Moving from MD5 to Blowfish on Debian/Ubuntu
By default, Debian & Ubuntu use MD5 to hash your passwords. While this is relatively secure, using Blowfish instead is (much?) better.
As I’m not a cryptographer, I have no idea how much better it is. But switching is incredibly easy, and there are no downsides, AFAIK. Follow along…
First, you need to install libpam-unix2, the pam module which uses Blowfish. This is only an apt-get away…
Next, replace ‘pam_unix.so’ by ‘pam_unix2.so’ in /etc/pam.d/common-auth, /etc/pam.d/common-account, /etc/pam.d/common-session & /etc/pam.d/common-password.
In /etc/pam.d/common-password, you also need to change ‘md5′ to ‘blowfish’.
And while you’re at it, change ‘max=8′ (still in /etc/pam.d/common-password) to something higher, like ‘max=20′. It is my understanding that this limits the max size of your password. While you can still use a password longer than 8 chars, it’ll just ignore everything after the 8th char.

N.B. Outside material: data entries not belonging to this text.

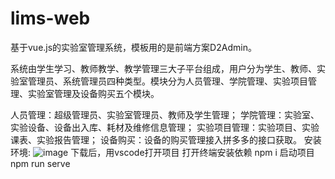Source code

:# lims-web
基于vue.js的实验室管理系统，模板用的是前端方案D2Admin。

系统由学生学习、教师教学、教学管理三大子平台组成，用户分为学生、教师、实验室管理员、系统管理员四种类型。模块分为人员管理、学院管理、实验项目管理、实验室管理及设备购买五个模块。

人员管理：超级管理员、实验室管理员、教师及学生管理；
学院管理：实验室、实验设备、设备出入库、耗材及维修信息管理；
实验项目管理：实验项目、实验课表、实验报告管理；
设备购买：设备的购买管理接入拼多多的接口获取。
安装环境:
![image](https://user-images.githubusercontent.com/40282011/121119060-8ab3ac80-c84d-11eb-9b50-b8a74863c20e.png)
下载后，用vscode打开项目
打开终端安装依赖
npm i
启动项目
npm run serve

Those are all the changes you need to make your system start using Blowfish. You will need to create Blowfish hashes though (obviously), so the changes only apply to newly created accounts or when you change (or re-set) your password (using ‘passwd’).
I have only basic knowledge of pam, so some of these modifications may be redundant. Or there might be an even easier way to change it - I don’t know, but these changes will most certainly make it work.